Where the line containing "# Start DynamoDB for tests" appears, end your copy; everything from the first line of the records below up to and including it must be reproduced exactly.

____________________

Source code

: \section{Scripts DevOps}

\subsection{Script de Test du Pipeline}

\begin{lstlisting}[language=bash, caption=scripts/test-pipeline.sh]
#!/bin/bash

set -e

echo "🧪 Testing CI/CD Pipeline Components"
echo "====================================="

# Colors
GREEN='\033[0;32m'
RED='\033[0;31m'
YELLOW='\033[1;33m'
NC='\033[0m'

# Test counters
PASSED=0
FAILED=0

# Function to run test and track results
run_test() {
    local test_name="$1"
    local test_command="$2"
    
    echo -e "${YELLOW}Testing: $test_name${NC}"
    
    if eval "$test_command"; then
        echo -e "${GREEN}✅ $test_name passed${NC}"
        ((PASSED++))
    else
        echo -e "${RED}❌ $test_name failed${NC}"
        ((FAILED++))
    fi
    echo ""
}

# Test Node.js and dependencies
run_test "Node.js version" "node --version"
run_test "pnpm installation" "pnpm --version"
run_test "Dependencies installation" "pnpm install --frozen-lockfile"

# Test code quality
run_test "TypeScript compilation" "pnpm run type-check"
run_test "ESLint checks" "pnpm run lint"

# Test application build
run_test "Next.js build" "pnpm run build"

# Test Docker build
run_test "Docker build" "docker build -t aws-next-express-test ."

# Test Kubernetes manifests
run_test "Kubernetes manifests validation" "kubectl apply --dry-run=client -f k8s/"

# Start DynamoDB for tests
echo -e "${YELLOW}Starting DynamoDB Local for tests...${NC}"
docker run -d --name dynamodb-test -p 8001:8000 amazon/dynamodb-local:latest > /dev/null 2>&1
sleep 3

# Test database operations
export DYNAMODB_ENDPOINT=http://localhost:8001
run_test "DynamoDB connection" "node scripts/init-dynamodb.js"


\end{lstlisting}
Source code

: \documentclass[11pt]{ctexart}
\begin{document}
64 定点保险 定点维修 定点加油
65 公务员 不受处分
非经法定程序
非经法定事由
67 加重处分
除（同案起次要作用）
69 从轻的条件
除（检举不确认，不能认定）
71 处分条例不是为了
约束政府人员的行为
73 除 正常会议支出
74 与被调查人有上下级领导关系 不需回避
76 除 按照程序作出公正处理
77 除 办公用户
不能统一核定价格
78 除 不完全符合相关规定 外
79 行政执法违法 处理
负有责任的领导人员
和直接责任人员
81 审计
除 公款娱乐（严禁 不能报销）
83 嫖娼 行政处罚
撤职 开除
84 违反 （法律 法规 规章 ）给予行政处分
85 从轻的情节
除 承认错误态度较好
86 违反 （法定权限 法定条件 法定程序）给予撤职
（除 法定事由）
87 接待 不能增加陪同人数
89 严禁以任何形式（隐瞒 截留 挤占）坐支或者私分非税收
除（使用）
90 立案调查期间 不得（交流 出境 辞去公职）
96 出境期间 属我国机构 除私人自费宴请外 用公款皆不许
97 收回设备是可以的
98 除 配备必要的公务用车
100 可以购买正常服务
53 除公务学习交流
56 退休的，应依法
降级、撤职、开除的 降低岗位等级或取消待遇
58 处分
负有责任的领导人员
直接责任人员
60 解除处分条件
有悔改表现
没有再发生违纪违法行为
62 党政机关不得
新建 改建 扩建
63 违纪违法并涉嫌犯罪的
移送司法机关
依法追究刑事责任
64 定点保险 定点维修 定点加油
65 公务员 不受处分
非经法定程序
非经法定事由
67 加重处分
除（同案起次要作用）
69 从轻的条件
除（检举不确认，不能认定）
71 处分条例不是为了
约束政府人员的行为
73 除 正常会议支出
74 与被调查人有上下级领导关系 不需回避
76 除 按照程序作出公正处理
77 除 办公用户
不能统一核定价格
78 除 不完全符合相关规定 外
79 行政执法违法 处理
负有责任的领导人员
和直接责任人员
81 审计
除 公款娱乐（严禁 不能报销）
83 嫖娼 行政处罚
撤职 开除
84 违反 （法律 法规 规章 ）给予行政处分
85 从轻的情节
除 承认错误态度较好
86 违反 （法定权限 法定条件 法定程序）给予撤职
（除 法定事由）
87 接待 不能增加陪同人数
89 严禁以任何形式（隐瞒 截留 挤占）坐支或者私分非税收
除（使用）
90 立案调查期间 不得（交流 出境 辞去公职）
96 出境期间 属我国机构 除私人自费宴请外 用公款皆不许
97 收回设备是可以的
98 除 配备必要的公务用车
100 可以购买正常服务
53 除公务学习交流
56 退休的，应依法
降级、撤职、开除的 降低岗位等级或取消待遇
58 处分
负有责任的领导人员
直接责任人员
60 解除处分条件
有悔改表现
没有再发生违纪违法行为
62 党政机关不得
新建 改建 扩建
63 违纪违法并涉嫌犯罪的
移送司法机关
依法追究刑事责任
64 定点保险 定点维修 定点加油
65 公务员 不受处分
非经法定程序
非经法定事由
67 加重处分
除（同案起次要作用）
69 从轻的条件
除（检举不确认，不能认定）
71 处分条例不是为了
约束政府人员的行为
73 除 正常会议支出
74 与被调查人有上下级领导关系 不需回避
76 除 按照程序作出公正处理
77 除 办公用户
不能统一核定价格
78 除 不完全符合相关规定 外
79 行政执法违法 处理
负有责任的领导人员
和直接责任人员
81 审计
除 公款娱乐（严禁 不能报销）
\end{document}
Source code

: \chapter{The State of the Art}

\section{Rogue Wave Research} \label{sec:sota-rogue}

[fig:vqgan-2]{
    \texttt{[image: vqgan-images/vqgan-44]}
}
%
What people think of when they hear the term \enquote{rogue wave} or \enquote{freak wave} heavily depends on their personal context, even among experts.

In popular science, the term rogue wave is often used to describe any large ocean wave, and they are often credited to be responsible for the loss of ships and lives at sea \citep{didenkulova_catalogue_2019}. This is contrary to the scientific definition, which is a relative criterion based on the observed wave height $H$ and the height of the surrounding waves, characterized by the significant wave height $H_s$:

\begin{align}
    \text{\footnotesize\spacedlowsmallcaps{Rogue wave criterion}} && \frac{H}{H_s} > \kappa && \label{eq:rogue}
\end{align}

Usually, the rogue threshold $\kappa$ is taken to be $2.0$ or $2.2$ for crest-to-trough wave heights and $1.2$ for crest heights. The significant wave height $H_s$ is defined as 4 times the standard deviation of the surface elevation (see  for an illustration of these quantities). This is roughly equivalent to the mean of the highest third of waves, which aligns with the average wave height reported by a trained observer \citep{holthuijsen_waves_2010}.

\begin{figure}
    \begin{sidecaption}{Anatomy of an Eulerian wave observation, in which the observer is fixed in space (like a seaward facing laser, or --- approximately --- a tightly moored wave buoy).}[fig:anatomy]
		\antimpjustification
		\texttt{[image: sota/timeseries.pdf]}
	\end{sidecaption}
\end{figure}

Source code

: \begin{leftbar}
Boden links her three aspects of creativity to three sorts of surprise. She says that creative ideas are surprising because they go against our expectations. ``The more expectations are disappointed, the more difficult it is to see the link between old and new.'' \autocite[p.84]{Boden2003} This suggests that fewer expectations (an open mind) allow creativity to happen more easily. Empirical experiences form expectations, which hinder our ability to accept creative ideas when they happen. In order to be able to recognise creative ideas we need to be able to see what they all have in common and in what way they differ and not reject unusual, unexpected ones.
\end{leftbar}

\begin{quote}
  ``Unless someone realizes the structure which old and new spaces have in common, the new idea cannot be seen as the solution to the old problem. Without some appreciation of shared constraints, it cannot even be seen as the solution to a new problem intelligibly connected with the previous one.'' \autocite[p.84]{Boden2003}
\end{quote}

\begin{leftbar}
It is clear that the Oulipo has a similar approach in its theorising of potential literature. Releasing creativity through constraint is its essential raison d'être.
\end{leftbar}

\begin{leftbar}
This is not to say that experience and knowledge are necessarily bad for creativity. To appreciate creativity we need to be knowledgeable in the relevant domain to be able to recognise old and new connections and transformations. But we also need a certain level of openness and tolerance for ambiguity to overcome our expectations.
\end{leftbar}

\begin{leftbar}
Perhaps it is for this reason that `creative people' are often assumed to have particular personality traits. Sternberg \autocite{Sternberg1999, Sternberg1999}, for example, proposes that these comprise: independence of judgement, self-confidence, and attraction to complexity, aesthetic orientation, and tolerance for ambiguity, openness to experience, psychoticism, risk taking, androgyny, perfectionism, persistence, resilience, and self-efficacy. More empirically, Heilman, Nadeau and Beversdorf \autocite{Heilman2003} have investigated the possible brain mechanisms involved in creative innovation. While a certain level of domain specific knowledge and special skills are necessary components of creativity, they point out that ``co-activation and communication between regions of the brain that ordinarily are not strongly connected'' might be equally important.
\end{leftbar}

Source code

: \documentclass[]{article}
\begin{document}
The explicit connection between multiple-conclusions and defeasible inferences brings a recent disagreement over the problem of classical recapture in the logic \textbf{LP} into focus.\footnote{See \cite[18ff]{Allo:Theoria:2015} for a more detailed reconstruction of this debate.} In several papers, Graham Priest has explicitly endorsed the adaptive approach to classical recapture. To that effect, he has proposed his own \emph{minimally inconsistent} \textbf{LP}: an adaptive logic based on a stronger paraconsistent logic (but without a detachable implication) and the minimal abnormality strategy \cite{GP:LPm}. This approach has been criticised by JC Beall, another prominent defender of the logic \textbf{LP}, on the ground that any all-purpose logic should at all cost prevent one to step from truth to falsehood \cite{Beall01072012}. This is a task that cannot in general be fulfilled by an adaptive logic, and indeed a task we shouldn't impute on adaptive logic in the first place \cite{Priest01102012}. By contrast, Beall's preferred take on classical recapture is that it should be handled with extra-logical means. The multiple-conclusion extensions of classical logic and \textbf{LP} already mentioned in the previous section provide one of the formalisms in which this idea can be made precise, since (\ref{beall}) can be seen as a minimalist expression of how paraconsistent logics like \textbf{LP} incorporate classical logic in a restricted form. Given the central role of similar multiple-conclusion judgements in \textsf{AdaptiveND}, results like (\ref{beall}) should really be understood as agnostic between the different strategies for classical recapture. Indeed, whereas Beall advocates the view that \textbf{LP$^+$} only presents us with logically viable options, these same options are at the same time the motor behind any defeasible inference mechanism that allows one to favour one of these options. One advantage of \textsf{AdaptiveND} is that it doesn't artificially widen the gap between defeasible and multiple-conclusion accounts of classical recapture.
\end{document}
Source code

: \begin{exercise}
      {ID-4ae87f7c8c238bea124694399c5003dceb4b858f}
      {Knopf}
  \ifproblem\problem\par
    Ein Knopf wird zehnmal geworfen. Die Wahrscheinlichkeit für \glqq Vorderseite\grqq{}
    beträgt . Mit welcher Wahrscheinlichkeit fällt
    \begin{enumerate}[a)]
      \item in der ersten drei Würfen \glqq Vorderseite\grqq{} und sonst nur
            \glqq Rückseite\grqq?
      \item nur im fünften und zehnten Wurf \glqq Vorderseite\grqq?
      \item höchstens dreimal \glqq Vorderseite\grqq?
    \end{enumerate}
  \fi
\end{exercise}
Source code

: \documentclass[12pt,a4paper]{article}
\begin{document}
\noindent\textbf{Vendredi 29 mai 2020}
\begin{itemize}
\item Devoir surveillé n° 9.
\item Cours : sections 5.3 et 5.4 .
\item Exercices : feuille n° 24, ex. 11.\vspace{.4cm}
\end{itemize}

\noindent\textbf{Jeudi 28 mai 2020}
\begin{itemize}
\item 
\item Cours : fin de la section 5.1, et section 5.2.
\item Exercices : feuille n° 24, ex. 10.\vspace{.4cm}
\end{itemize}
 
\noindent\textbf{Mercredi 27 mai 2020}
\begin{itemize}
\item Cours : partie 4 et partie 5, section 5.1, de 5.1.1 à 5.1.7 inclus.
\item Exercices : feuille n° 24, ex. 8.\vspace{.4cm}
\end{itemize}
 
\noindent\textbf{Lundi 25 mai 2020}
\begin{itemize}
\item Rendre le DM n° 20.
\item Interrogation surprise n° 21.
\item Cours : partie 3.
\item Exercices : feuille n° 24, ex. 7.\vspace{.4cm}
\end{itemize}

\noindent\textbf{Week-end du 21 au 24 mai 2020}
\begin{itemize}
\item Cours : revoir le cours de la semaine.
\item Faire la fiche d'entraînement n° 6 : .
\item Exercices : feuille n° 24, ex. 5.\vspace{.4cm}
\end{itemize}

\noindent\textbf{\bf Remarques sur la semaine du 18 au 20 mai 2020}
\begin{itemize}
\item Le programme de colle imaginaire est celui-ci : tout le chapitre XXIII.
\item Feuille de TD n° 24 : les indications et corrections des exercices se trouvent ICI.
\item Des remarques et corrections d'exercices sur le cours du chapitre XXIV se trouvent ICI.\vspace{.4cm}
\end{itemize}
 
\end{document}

____________________

■ Output of the task ■
Source code

: \section{Scripts DevOps}

\subsection{Script de Test du Pipeline}

\begin{lstlisting}[language=bash, caption=scripts/test-pipeline.sh]
#!/bin/bash

set -e

echo "🧪 Testing CI/CD Pipeline Components"
echo "====================================="

# Colors
GREEN='\033[0;32m'
RED='\033[0;31m'
YELLOW='\033[1;33m'
NC='\033[0m'

# Test counters
PASSED=0
FAILED=0

# Function to run test and track results
run_test() {
    local test_name="$1"
    local test_command="$2"
    
    echo -e "${YELLOW}Testing: $test_name${NC}"
    
    if eval "$test_command"; then
        echo -e "${GREEN}✅ $test_name passed${NC}"
        ((PASSED++))
    else
        echo -e "${RED}❌ $test_name failed${NC}"
        ((FAILED++))
    fi
    echo ""
}

# Test Node.js and dependencies
run_test "Node.js version" "node --version"
run_test "pnpm installation" "pnpm --version"
run_test "Dependencies installation" "pnpm install --frozen-lockfile"

# Test code quality
run_test "TypeScript compilation" "pnpm run type-check"
run_test "ESLint checks" "pnpm run lint"

# Test application build
run_test "Next.js build" "pnpm run build"

# Test Docker build
run_test "Docker build" "docker build -t aws-next-express-test ."

# Test Kubernetes manifests
run_test "Kubernetes manifests validation" "kubectl apply --dry-run=client -f k8s/"

# Start DynamoDB for tests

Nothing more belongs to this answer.